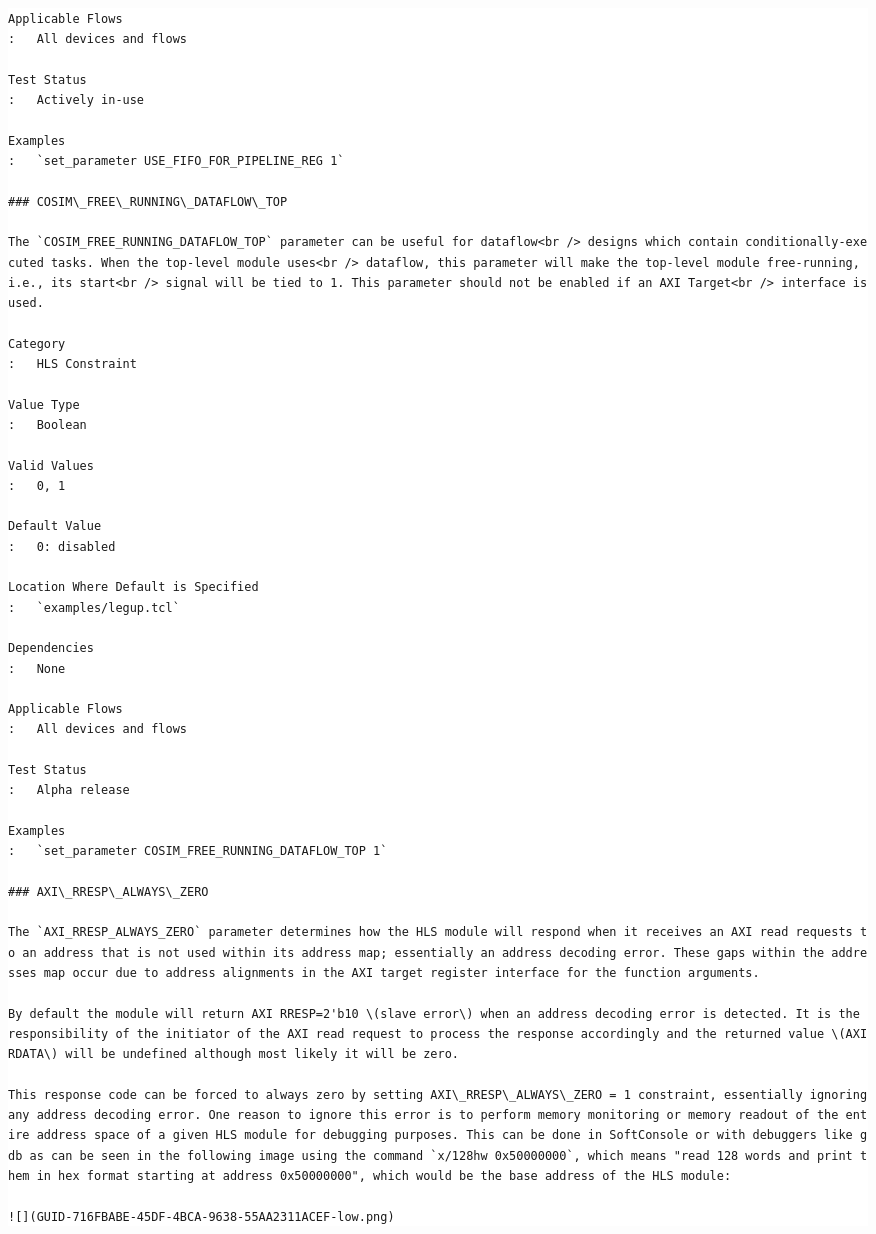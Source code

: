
 ```
Applicable Flows
:   All devices and flows

Test Status
:   Actively in-use

Examples
:   `set_parameter USE_FIFO_FOR_PIPELINE_REG 1`

### COSIM\_FREE\_RUNNING\_DATAFLOW\_TOP

The `COSIM_FREE_RUNNING_DATAFLOW_TOP` parameter can be useful for dataflow<br /> designs which contain conditionally-executed tasks. When the top-level module uses<br /> dataflow, this parameter will make the top-level module free-running, i.e., its start<br /> signal will be tied to 1. This parameter should not be enabled if an AXI Target<br /> interface is used.

Category
:   HLS Constraint

Value Type
:   Boolean

Valid Values
:   0, 1

Default Value
:   0: disabled

Location Where Default is Specified
:   `examples/legup.tcl`

Dependencies
:   None

Applicable Flows
:   All devices and flows

Test Status
:   Alpha release

Examples
:   `set_parameter COSIM_FREE_RUNNING_DATAFLOW_TOP 1`

### AXI\_RRESP\_ALWAYS\_ZERO

The `AXI_RRESP_ALWAYS_ZERO` parameter determines how the HLS module will respond when it receives an AXI read requests to an address that is not used within its address map; essentially an address decoding error. These gaps within the addresses map occur due to address alignments in the AXI target register interface for the function arguments.

By default the module will return AXI RRESP=2'b10 \(slave error\) when an address decoding error is detected. It is the responsibility of the initiator of the AXI read request to process the response accordingly and the returned value \(AXI RDATA\) will be undefined although most likely it will be zero.

This response code can be forced to always zero by setting AXI\_RRESP\_ALWAYS\_ZERO = 1 constraint, essentially ignoring any address decoding error. One reason to ignore this error is to perform memory monitoring or memory readout of the entire address space of a given HLS module for debugging purposes. This can be done in SoftConsole or with debuggers like gdb as can be seen in the following image using the command `x/128hw 0x50000000`, which means "read 128 words and print them in hex format starting at address 0x50000000", which would be the base address of the HLS module:

![](GUID-716FBABE-45DF-4BCA-9638-55AA2311ACEF-low.png)
```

__________

▸ WORK INSTRUCTIONS
Tally, across the records, each line that contains the word "interface", and answer with nothing except the count.

▸ ANSWER SECTION
2